4.2. Aan de schatting zijn ten grondslag gelegd de functies wikkelaar (sbc-code 267050) productiemedewerker textiel (sbc-code 272043) en elektronicamonteur (sbc-code 267040). De markeringen die zijn aangegeven in het ‘Resultaat functiebeoordeling’ zijn naar het oordeel van de Raad voldoende toegelicht in de ‘Notities functiebelasting’ van 16 april 2007, zoals aangevuld in het rapport van de bezwaararbeidsdeskundige van 5 oktober 2007. De Raad onderschrijft dan ook het oordeel van de rechtbank dat de aan de schatting ten grondslag gelegde functies in overeenstemming zijn met de voor appellante geldende belastbaarheid.

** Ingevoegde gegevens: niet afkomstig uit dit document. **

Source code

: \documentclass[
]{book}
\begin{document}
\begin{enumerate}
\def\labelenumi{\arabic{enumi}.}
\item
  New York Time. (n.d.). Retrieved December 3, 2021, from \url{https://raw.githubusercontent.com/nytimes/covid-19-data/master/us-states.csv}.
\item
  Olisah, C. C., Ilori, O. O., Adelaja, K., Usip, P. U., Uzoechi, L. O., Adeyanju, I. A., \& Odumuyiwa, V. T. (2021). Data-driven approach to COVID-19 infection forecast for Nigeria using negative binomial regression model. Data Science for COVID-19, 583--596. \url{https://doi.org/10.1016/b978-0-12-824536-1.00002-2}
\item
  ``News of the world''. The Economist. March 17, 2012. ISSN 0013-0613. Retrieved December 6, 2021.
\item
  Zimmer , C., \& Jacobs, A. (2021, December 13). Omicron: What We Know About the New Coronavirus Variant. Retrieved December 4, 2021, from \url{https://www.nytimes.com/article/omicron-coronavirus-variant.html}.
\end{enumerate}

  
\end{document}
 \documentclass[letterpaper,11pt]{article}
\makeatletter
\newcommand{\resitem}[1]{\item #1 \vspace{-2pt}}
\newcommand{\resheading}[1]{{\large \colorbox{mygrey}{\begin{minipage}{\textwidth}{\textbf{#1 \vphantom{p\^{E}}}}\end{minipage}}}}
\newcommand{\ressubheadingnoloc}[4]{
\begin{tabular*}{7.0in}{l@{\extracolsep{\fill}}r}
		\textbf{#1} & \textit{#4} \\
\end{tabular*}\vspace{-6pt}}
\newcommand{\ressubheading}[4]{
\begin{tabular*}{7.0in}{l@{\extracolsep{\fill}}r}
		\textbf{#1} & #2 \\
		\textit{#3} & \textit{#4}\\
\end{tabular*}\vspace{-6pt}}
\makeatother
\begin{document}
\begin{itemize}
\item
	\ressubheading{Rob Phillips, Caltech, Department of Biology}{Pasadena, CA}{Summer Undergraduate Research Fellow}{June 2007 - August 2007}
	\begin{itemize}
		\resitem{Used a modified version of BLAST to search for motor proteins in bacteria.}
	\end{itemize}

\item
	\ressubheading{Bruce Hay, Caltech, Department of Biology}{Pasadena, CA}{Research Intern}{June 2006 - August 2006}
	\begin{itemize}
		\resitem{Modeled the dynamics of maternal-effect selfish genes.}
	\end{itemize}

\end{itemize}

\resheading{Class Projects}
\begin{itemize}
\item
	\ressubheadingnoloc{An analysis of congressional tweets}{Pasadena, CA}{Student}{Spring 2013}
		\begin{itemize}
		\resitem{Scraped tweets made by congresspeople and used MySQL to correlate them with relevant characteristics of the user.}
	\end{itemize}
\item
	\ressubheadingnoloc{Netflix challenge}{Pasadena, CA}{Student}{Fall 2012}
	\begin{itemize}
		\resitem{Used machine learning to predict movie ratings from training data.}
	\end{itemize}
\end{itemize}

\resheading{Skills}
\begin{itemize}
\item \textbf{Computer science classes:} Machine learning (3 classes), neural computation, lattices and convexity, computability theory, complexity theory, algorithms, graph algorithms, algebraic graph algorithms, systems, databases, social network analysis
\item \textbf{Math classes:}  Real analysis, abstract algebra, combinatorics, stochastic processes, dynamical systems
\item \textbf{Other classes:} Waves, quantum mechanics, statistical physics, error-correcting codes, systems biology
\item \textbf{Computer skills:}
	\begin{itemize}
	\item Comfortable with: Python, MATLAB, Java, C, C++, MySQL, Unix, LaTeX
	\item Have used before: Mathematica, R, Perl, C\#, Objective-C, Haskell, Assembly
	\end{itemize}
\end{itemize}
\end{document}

4.3. Uit hetgeen is overwogen onder 4.1 en 4.2 volgt dat het hoger beroep niet kan slagen.
5. De Raad acht geen termen aanwezig om toepassing te geven aan artikel 8:75 van de Algemene wet bestuursrecht.
De Centrale Raad van Beroep,
Bevestigt de aangevallen uitspraak.
Deze uitspraak is gedaan door J.P.M. Zeijen, in tegenwoordigheid van A.C.A. Wit als griffier. De beslissing is uitgesproken in het openbaar op 10 december 2009.